The Perfect Credit Card Number RegEx

I’d love to give you a single credit-card-number-matching regular expression and tell you that my über-cool rule is The One Rule to match them all. I’d be lying.

Many developers have difficulty defining regular expressions; even more unknowingly fail to understand the appropriate usage of regexes and how and when to apply them. My experience has shown that regex validation of CCNs is the most commonly misused of all because developers fail to differentiate the subtle underpinnings:

  • Does it resemble a credit card number?
  • Is it probably a credit card number?

Despite their apparent similarities, the two questions and their answers are not the same.

Does it Resemble a Credit Card Number?

Resemblance is, by far, the most common type of validation performed on CCNs. Any decent shopping cart application or payment processing system will perform syntactic or basic regex validation at the time a customer enters their payment information; the goal is to assist the customer and help ensure that they have entered the correct number. Some use server-side validation, others use JavaScript client-side validation — the better ones use both.

During normal card number validation for commerce purposes, the widest possible net should be used — allowing anything that basically resembles a credit card number to pass input verification. Once basic resemblance is assured, rely on third-party merchant services to pass judgment on card validity and acceptance.

The most basic generally accepted rule for validating credit card numbers is that Visa cards start with a “4”, Mastercard starts with “51” through “55”, and Discover usually starts with “6011” or “65” — all card account numbers of which being generally 16 digits long. American Express card numbers start with “34” or “37”, and are 15 digits long. Almost all modern credit card numbers end with a Luhn-10 (or modulus-10) checksum digit.

Tossing usability aside, most single-field form-based input of credit card numbers disallow the use of delimiters, and expect the numbers to be specified in a single grouping (without spaces or dashes). Given those basic assumptions, most use a basic regular expression such as the following to validate the majority of CCNs:

\b(?:3[47]\d|(?:4\d|5[1-5]|65)\d{2}|6011)\d{12}\b

For non-commerce applications (or for the abysmally few commerce sites that embrace usability), 16-digit card numbers may contain spaces or dashes between blocks of four digits (e.g. NNNN-NNNN-NNNN-NNNN), while American Express card numbers are sometimes separated into blocks of four, six, and five digits (e.g. NNNN-NNNNNN-NNNNN). In order to cast an even wider net that also would match account numbers with dashes and spaces, the following regex could apply:

\b(?:3[47]\d{2}([\s-]?)\d{6}\1\d|(?:(?:4\d|5[1-5]|65)\d{2}|6011)([\s-]?)\d{4}\2\d{4}\2)\d{4}\b

Author’s Note: For simple form validation it might be easier to simply strip out dashes and spaces after input (e.g. s/[\s-]//g), then apply the simpler of the two regexes above. There’s no reason verification can’t occur in two or more steps.

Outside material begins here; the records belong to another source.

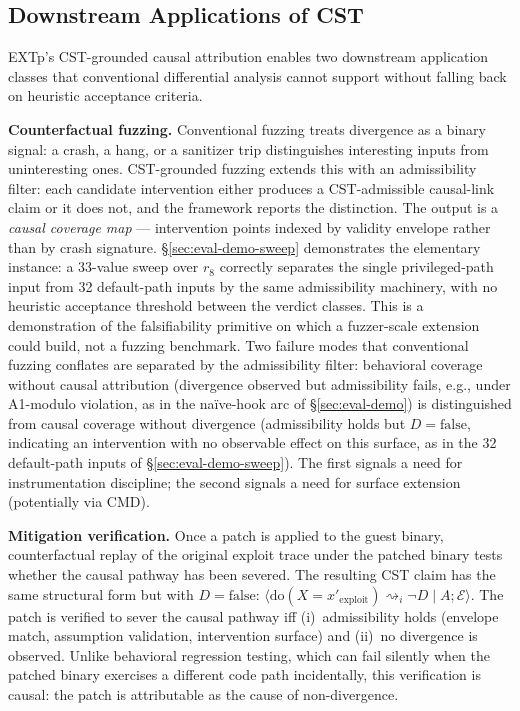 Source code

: \documentclass[conference]{IEEEtran}
\begin{document}
\subsection{Downstream Applications of CST}\label{sec:discussion-fuzz}

EXTp's CST-grounded causal attribution enables two downstream
application classes that conventional differential analysis cannot
support without falling back on heuristic acceptance criteria.

\textbf{Counterfactual fuzzing.} Conventional fuzzing treats
divergence as a binary signal: a crash, a hang, or a sanitizer
trip distinguishes interesting inputs from uninteresting ones.
CST-grounded fuzzing extends this with an admissibility filter:
each candidate intervention either produces a CST-admissible
causal-link claim or it does not, and the framework reports the
distinction. The output is a \emph{causal coverage map} ---
intervention points indexed by validity envelope rather than by
crash signature. \S\ref{sec:eval-demo-sweep} demonstrates the
elementary instance: a 33-value sweep over $r_8$ correctly
separates the single privileged-path input from 32 default-path
inputs by the same admissibility machinery, with no heuristic
acceptance threshold between the verdict classes. This is a
demonstration of the falsifiability primitive on which a
fuzzer-scale extension could build, not a fuzzing benchmark.
Two failure modes that conventional fuzzing conflates are
separated by the admissibility filter: behavioral coverage
without causal attribution (divergence observed but admissibility
fails, e.g., under A1-modulo violation, as in the naïve-hook
arc of \S\ref{sec:eval-demo}) is distinguished from causal
coverage without divergence (admissibility holds but
$D = \text{false}$, indicating an intervention with no observable
effect on this surface, as in the 32 default-path inputs of
\S\ref{sec:eval-demo-sweep}). The first signals a need for
instrumentation discipline; the second signals a need for
surface extension (potentially via CMD).

\textbf{Mitigation verification.} Once a patch is applied to the
guest binary, counterfactual replay of the original exploit trace
under the patched binary tests whether the causal pathway has
been severed. The resulting CST claim has the same structural
form but with $D = \text{false}$:
$\langle \text{do}(X{=}x'_\text{exploit}) \rightsquigarrow_i \neg D
\mid A; \mathcal{E}\rangle$. The patch is verified to sever the
causal pathway iff (i)~admissibility holds (envelope match,
assumption validation, intervention surface) and (ii)~no divergence
is observed. Unlike behavioral regression testing, which can fail
silently when the patched binary exercises a different code path
incidentally, this verification is causal: the patch is
attributable as the cause of non-divergence.
\end{document}
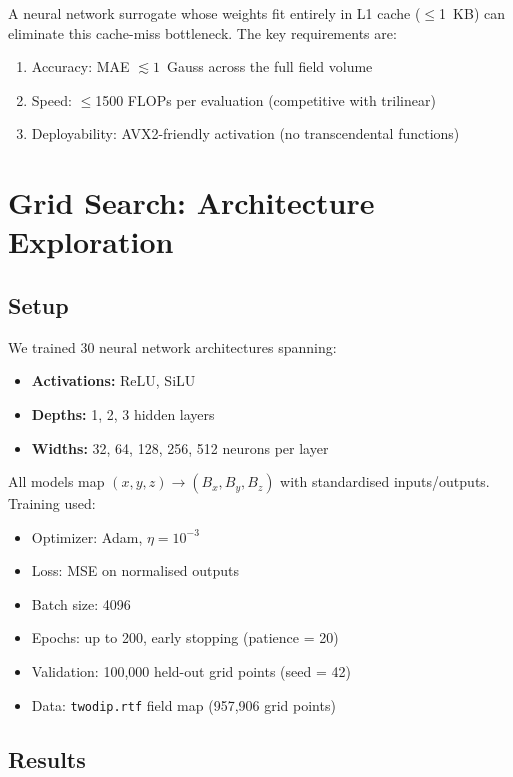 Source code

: \documentclass[11pt,a4paper]{article}
\begin{document}
A neural network surrogate whose weights fit entirely in L1 cache
($\leq$1~KB) can eliminate this cache-miss bottleneck. The key requirements
are:
\begin{enumerate}[nosep]
  \item Accuracy: MAE $\lesssim 1$~Gauss across the full field volume
  \item Speed: $\leq$1500 FLOPs per evaluation (competitive with trilinear)
  \item Deployability: AVX2-friendly activation (no transcendental functions)
\end{enumerate}

\section{Grid Search: Architecture Exploration}
\label{sec:grid_search}

\subsection{Setup}

We trained 30 neural network architectures spanning:
\begin{itemize}[nosep]
  \item \textbf{Activations:} ReLU, SiLU
  \item \textbf{Depths:} 1, 2, 3 hidden layers
  \item \textbf{Widths:} 32, 64, 128, 256, 512 neurons per layer
\end{itemize}

All models map $(x, y, z) \to (B_x, B_y, B_z)$ with standardised
inputs/outputs. Training used:
\begin{itemize}[nosep]
  \item Optimizer: Adam, $\eta = 10^{-3}$
  \item Loss: MSE on normalised outputs
  \item Batch size: 4096
  \item Epochs: up to 200, early stopping (patience = 20)
  \item Validation: 100,000 held-out grid points (seed = 42)
  \item Data: \texttt{twodip.rtf} field map (957,906 grid points)
\end{itemize}

\subsection{Results}
\end{document}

After simple regex matching, the next most-common step is verification of the trailing check digit, a mathematical algorithm designed to detect transpositional typing errors (e.g. “4123…” instead of “4213…”). However, for use in e-commerce, blanket reliance on Luhn checks is cautioned:

“While the great majority of 16-digit Visa cards will pass modulus-10 checking, acquirers and merchants should be aware that some valid 19-digit debit cards may not pass modulus-10 checking. It is recommended that modulus-10 checking not be performed, particularly if both debit and credit are accepted.” — Visa Transaction Acceptance Device Guide 2.0 (March 2011)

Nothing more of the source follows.